:: EXERCISE REQUIREMENTS ::
When you reach the line in the data below that contains "2.5 Coder 32b**", please start repeating lines exactly, and stop after the line that contains "Good at realistic", repeating nothing else.

[Dataset items]
*** Block opens ***
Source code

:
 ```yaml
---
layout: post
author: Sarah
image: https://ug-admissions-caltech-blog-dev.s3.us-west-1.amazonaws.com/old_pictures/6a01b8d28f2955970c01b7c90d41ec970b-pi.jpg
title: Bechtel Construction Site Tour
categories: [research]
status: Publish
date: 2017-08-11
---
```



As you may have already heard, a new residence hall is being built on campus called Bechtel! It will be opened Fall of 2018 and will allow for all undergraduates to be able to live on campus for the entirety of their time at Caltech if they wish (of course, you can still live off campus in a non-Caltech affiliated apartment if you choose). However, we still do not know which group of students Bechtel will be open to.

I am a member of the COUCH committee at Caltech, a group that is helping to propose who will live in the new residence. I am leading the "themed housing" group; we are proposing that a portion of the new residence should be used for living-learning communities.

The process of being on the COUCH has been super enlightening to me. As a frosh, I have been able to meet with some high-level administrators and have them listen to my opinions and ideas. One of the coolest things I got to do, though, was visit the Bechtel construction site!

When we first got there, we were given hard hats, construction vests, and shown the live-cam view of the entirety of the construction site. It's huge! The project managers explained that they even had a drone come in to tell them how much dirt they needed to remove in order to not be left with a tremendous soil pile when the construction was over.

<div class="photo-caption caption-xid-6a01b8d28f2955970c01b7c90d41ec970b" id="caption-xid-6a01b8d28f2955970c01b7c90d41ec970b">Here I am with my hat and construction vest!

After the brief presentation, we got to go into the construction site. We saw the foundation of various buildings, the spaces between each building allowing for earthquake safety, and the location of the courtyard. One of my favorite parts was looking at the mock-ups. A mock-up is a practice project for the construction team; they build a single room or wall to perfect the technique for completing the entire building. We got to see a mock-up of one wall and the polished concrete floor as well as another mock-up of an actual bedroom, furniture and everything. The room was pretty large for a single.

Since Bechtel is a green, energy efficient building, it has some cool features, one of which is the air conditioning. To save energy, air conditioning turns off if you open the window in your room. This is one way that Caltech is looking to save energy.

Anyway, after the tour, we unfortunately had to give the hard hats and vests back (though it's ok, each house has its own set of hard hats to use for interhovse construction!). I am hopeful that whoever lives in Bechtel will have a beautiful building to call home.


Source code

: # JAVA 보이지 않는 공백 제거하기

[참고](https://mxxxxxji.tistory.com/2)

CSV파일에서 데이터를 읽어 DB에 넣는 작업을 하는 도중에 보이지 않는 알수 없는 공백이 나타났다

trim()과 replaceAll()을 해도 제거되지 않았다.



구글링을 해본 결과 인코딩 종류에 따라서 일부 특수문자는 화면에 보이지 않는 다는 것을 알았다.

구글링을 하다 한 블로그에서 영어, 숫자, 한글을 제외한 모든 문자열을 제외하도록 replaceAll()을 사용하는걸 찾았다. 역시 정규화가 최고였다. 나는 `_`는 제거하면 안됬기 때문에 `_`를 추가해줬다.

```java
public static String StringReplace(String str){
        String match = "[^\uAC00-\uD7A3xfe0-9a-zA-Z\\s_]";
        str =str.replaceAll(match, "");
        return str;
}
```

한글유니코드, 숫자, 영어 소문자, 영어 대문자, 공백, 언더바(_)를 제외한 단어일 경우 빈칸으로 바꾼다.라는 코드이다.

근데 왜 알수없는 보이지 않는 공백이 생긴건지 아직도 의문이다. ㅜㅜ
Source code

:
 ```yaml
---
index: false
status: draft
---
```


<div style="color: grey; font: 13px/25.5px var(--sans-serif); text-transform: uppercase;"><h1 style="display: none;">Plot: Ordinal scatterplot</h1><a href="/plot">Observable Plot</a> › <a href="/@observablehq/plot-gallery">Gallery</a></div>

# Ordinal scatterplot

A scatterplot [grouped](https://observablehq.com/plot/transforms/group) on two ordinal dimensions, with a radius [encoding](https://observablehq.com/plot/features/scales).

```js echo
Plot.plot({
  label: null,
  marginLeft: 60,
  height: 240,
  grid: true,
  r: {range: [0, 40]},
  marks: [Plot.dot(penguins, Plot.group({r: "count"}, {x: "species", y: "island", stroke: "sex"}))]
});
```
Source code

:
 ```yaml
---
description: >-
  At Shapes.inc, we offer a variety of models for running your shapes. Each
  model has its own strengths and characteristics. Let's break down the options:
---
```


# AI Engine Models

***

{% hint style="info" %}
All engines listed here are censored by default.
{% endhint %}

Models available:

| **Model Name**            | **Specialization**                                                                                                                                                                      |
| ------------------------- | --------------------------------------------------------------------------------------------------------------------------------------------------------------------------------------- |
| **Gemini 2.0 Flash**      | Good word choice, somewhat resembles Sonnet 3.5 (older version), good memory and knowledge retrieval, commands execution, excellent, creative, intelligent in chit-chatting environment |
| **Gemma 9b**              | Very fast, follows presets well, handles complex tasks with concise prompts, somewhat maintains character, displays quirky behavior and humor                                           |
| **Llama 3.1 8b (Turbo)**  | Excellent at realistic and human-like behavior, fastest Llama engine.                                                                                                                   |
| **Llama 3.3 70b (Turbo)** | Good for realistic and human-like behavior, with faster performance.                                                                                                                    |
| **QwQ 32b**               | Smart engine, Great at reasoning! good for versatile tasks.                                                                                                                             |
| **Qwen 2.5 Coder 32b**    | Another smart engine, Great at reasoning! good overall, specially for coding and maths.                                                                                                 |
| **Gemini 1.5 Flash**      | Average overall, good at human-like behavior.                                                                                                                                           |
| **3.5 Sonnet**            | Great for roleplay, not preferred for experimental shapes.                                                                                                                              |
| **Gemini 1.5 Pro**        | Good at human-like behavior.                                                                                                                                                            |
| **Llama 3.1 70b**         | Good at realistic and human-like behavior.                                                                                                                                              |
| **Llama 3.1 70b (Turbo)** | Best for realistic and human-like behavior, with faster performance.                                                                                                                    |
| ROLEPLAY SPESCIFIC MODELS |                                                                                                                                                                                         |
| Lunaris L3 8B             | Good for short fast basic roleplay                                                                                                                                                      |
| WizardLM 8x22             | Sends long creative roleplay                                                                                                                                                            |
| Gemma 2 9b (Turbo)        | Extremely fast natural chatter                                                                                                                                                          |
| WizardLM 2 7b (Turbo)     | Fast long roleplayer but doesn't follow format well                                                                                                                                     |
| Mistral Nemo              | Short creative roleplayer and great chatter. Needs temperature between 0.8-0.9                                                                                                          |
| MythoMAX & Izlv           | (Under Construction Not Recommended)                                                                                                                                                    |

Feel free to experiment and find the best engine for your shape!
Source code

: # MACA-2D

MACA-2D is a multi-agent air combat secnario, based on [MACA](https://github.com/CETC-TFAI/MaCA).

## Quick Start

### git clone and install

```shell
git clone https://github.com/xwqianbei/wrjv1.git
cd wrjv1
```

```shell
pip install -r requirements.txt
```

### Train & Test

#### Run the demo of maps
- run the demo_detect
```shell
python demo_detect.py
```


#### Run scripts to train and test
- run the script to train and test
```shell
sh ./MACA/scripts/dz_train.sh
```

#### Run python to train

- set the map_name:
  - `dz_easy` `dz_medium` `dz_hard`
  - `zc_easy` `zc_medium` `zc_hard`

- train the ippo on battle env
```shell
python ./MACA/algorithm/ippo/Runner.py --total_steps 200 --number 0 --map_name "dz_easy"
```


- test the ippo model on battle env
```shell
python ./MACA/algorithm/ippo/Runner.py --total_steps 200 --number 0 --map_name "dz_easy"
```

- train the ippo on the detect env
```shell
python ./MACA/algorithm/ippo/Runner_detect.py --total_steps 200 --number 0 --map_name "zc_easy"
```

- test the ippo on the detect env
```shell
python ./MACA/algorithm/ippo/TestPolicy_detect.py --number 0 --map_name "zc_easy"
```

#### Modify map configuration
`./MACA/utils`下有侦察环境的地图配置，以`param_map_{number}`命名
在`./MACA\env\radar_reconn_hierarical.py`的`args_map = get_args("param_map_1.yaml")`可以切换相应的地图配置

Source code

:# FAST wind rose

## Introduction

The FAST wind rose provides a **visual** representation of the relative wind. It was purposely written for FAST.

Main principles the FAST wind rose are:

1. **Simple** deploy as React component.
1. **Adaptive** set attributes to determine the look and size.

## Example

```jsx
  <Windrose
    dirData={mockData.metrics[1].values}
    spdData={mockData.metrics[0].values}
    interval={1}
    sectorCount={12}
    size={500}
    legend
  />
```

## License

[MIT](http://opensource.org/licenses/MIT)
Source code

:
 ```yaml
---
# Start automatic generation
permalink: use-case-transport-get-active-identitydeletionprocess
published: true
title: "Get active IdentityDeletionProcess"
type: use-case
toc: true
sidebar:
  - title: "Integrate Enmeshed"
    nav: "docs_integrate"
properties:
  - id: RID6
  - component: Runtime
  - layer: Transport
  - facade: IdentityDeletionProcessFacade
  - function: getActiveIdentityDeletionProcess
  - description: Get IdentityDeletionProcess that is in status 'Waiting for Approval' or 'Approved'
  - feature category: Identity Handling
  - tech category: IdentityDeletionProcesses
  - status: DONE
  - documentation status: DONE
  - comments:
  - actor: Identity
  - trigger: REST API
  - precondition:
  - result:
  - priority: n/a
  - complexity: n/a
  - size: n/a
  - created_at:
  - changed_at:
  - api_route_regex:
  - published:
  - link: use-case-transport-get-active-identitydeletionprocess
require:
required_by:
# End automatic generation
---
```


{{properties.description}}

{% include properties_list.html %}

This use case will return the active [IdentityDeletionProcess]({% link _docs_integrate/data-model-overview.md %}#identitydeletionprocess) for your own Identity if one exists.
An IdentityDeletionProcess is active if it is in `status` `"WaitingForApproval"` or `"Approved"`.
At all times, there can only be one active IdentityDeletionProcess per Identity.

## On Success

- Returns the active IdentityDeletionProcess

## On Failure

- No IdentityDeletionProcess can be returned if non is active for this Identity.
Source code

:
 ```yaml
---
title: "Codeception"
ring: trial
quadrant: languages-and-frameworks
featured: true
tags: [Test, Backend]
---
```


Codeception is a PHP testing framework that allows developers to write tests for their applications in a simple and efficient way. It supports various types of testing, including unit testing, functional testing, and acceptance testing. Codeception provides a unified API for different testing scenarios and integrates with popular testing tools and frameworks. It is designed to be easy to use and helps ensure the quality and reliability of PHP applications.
*** Block closes ***
:: WRITTEN RESPONSE ::
| **Qwen 2.5 Coder 32b**    | Another smart engine, Great at reasoning! good overall, specially for coding and maths.                                                                                                 |
| **Gemini 1.5 Flash**      | Average overall, good at human-like behavior.                                                                                                                                           |
| **3.5 Sonnet**            | Great for roleplay, not preferred for experimental shapes.                                                                                                                              |
| **Gemini 1.5 Pro**        | Good at human-like behavior.                                                                                                                                                            |
| **Llama 3.1 70b**         | Good at realistic and human-like behavior.                                                                                                                                              |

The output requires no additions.